What Drives R and D Productivity?
A country's level of national innovative capacity also has a substantial impact on commercial success in high-tech markets at home and abroad.
In recent years, both economists and policymakers have focused increased attention on the role that R and D plays in promoting economic growth. Despite the fact that R and D activities exist in many countries, only a handful of nations consistently create leading edge technologies, from communication advances to biomedical revolutions. American scientists, engineers, and other highly skilled professionals are tops in generating "new-to-the-world" technologies; only Switzerland had a per capita patenting rate comparable to the United States in the 1970s and 1980s. However, Japan, Germany, and Sweden did join the top tier in the 1980s.
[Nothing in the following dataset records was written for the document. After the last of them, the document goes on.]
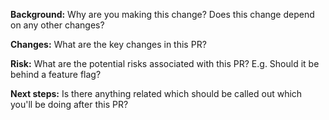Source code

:**Background:** Why are you making this change? Does this change depend on any other changes?

**Changes:** What are the key changes in this PR?

**Risk:** What are the potential risks associated with this PR? E.g. Should it be behind a feature flag?

**Next steps:** Is there anything related which should be called out which you'll be doing after this PR?
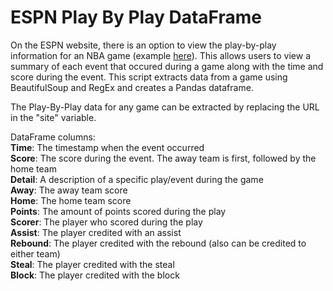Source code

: # ESPN Play By Play DataFrame

On the ESPN website, there is an option to view the play-by-play information for an NBA game (example <a href='https://www.espn.com/nba/playbyplay?gameId=401267371'> here</a>). This allows users to view a summary of each event that occured during a game along with the time and score during the event. This script extracts data from a game using BeautifulSoup and RegEx and creates a Pandas dataframe. 

The Play-By-Play data for any game can be extracted by replacing the URL in the "site" variable.

DataFrame columns:\
<b>Time</b>: The timestamp when the event occurred\
<b>Score</b>: The score during the event. The away team is first, followed by the home team\
<b>Detail</b>: A description of a specific play/event during the game\
<b>Away</b>: The away team score\
<b>Home</b>: The home team score\
<b>Points</b>: The amount of points scored during the play\
<b>Scorer</b>: The player who scored during the play\
<b>Assist</b>: The player credited with an assist\
<b>Rebound</b>: The player credited with the rebound (also can be credited to either team)\
<b>Steal</b>: The player credited with the steal\
<b>Block</b>: The player credited with the block
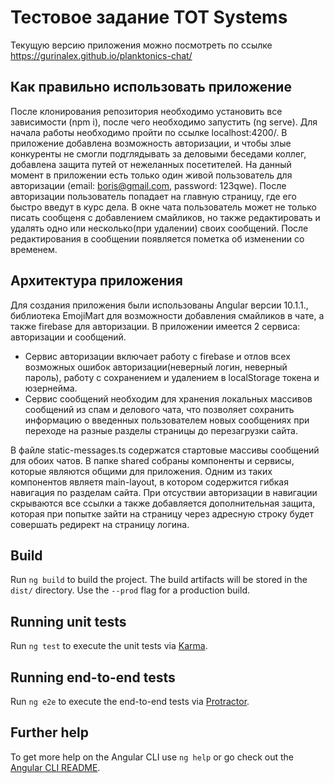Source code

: # Тестовое задание TOT Systems

Текущую версию приложения можно посмотреть по ссылке https://gurinalex.github.io/planktonics-chat/

## Как правильно использовать приложение

После клонирования репозитория необходимо установить все зависимости (npm i), после чего необходимо запустить (ng serve). Для начала работы необходимо пройти по ссылке localhost:4200/. В приложение добавлена возможность авторизации, и чтобы злые конкуренты не смогли подглядывать за деловыми беседами коллег, добавлена защита путей от нежеланных посетителей. На данный момент в приложении есть только один живой пользователь для авторизации (email: boris@gmail.com, password: 123qwe). 
После авторизации пользователь попадает на главную страницу, где его быстро введут в курс дела.
В окне чата пользователь может не только писать сообщеня с добавлением смайликов, но также редактировать и удалять одно или несколько(при удалении) своих сообщений. После редактирования в сообщении появляется пометка об изменении со временем. 

## Архитектура приложения

Для создания приложения были использованы Angular версии 10.1.1., библиотека EmojiMart для возможности добавления смайликов в чате, а также firebase для авторизации.
В приложении имеется 2 сервиса: авторизации и сообщений.
- Сервис авторизации включает работу с firebase и отлов всех возможных ошибок авторизации(неверный логин, неверный пароль), работу с сохранением и удалением в localStorage токена и юзернейма.
- Сервис сообщений необходим для хранения локальных массивов сообщений из спам и делового чата, что позволяет сохранить информацию о введенных пользователем новых сообщениях при переходе на разные разделы страницы до перезагрузки сайта.

В файле static-messages.ts содержатся стартовые массивы сообщений для обоих чатов.
В папке shared собраны компоненты и сервисы, которые являются общими для приложения. Одним из таких компонентов являетя main-layout, в котором содержится гибкая навигация по разделам сайта. При отсуствии авторизации в навигации скрываются все ссылки а также добавляется дополнительная защита, которая при попытке зайти на страницу через адресную строку будет совершать редирект на страницу логина.

## Build

Run `ng build` to build the project. The build artifacts will be stored in the `dist/` directory. Use the `--prod` flag for a production build.

## Running unit tests

Run `ng test` to execute the unit tests via [Karma](https://karma-runner.github.io).

## Running end-to-end tests

Run `ng e2e` to execute the end-to-end tests via [Protractor](http://www.protractortest.org/).

## Further help

To get more help on the Angular CLI use `ng help` or go check out the [Angular CLI README](https://github.com/angular/angular-cli/blob/master/README.md).
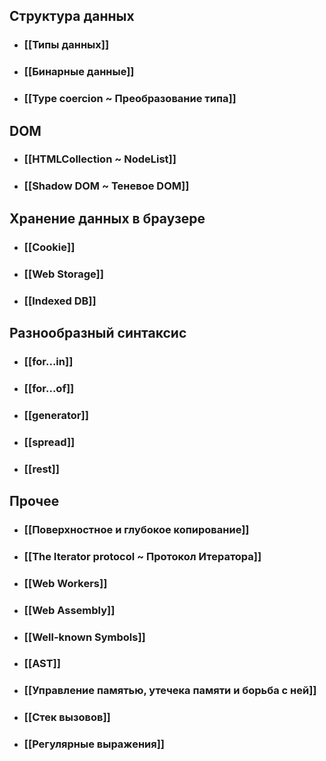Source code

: ## Структура данных
- ### [[Типы данных]]
- ### [[Бинарные данные]]
- ### [[Type coercion ~ Преобразование типа]]
## DOM
- ### [[HTMLCollection ~ NodeList]]
- ### [[Shadow DOM ~ Теневое DOM]]
## Хранение данных в браузере
- ### [[Сookie]]
- ### [[Web Storage]]
- ### [[Indexed DB]]
## Разнообразный синтаксис
- ### [[for...in]]
- ### [[for...of]]
- ### [[generator]]
- ### [[spread]]
- ### [[rest]]
## Прочее
- ### [[Поверхностное и глубокое копирование]]
- ### [[The Iterator protocol ~ Протокол Итератора]]
- ### [[Web Workers]]
- ### [[Web Assembly]]
- ### [[Well-known Symbols]]
- ### [[AST]]
- ### [[Управление памятью, утечека памяти и борьба с ней]]
- ### [[Cтек вызовов]]
- ### [[Регулярные выражения]]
Why do some nations excel at technological breakthroughs while others lag behind? Put somewhat differently, why does location matter for innovation when ideas easily cross borders, because of global communications networks, relatively open capital markets, and consistently increasing international trade in goods and services? The answers are more than intellectually intriguing. Governments and policymakers are concerned about which resources and policies are likely to be effective in improving their science and technology infrastructures. A better grasp of the complex links between broad public policies and a nation's ability to produce genuine high-tech innovations could lead to more effective strategies for improving economic growth.
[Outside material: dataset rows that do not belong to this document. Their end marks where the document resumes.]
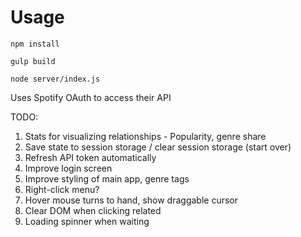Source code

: # Usage

`npm install`

`gulp build`

`node server/index.js`

Uses Spotify OAuth to access their API



TODO:
1) Stats for visualizing relationships - Popularity, genre share
2) Save state to session storage / clear session storage (start over)
3) Refresh API token automatically
5) Improve login screen
6) Improve styling of main app, genre tags
7) Right-click menu? 
9) Hover mouse turns to hand, show draggable cursor
10) Clear DOM when clicking related
11) Loading spinner when waiting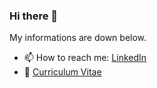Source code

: ### Hi there 👋

My informations are down below.

<!--
**J-JunShim/J-JunShim** is a ✨ _special_ ✨ repository because its `README.md` (this file) appears on your GitHub profile.

Here are some ideas to get you started:

- 🔭 I’m currently working on ...
- 🌱 I’m currently learning ...
- 👯 I’m looking to collaborate on ...
- 🤔 I’m looking for help with ...
- 💬 Ask me about ...
- 😄 Pronouns: ...
- ⚡ Fun fact: ...

-->
- 📫 How to reach me: [LinkedIn](https://www.linkedin.com/in/jjunshim/)
- 📜 [Curriculum Vitae](/CV-JaejunShim.pdf)
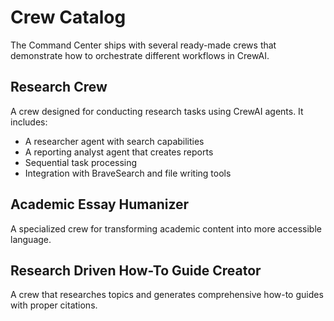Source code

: # Crew Catalog

The Command Center ships with several ready-made crews that demonstrate how to orchestrate different workflows in CrewAI.

## Research Crew
A crew designed for conducting research tasks using CrewAI agents. It includes:
- A researcher agent with search capabilities
- A reporting analyst agent that creates reports
- Sequential task processing
- Integration with BraveSearch and file writing tools

## Academic Essay Humanizer
A specialized crew for transforming academic content into more accessible language.

## Research Driven How-To Guide Creator
A crew that researches topics and generates comprehensive how-to guides with proper citations.
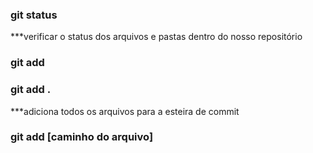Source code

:### git status
***verificar o status dos arquivos e pastas dentro do nosso repositório

### git add

### git add .

***adiciona todos os arquivos para a esteira de commit

### git add [caminho do arquivo]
These are the ambitious issues motivating The Determinants of National Innovative Capacity (NBER Working Paper No. 7876) by Scott Stern, Michael Porter, and Jeffrey Furman, which evaluates the factors driving variation in R and D productivity among a sample of 17 OECD countries between 1973 and 1996. The key concept framing their analysis is "national innovative capacity," defined by the authors as "the ability of a country -- as both a political and economic entity -- to produce and commercialize a flow of innovative technology over the long-term."
The national innovative capacity concept is built on three distinct scholarly strands. First are the theories of ideas-driven growth, closely associated with the work of Paul Romer. Then there are the microeconomic models of national competitive advantage based on an understanding of industry clusters, a research agenda largely identified with Porter. Finally, the authors draw upon the rich national innovation systems literature among whose most notable authors is Richard Nelson. The national innovative capacity framework highlights three factors that drive a nation's ability to innovate at the world's technological frontier: 1) a common innovation infrastructure, which includes support for basic research and higher education, as well as a country's cumulative stock of technological knowledge; 2) the extent to which the conditions of a nation's industry clusters promote innovation-based competition; and, 3) linkages between the common innovation infrastructure and the industry clusters that allow the resources broadly available for innovation in the economy to flow to their most competitive use. "The productivity of a strong national innovation infrastructure is higher when specific mechanisms or institutions, such as a strong domestic university system and funding mechanisms for new ventures, migrate ideas from the common infrastructure into commercial practice," write the authors.
Porter, Stern, and Furman's quantitative analysis concentrates on uncovering the relationship between international patenting (patenting by foreign countries in the United States) and the variables making up the innovative capacity framework. Their results suggest that a number of factors are especially important in determining a nation's overall level of innovative outputs, including national policies, such as international patent protection and openness to international trade, and factors describing the composition of R and D effort in the economy, such as the share of research performed by the academic sector and the share funded by the private sector. In expanding their analysis to examine the relationship between innovativeness and competitiveness, the authors find that a country's level of national innovative capacity also has a substantial impact on commercial success in high-tech markets at home and abroad.
The authors document a striking convergence in innovative capacity among the OECD countries over the past two decades. Whereas the United States and Switzerland had been the world leaders with respect to R and D productivity in the mid-1970s, Japan, Germany, and Sweden have become their peers in the innovation marketplace. The second tier of innovator nations also has expanded with Denmark, Finland, and other countries making genuine strides in improving their commercial exploitation of frontier technologies. The trend toward convergence also may reflect a lessening of America's traditional dominance. Since the passing of the Cold War, the United States has been increasing its investments in its national innovation infrastructure at a lower rate. Consequently, the authors speculate, as a wider set of countries continue to invest substantial resources in national innovative capacity, we may see that the commercial development of emerging technologies becomes less geographically concentrated in the next few decades than it was in the 50 years of the post-World War II era.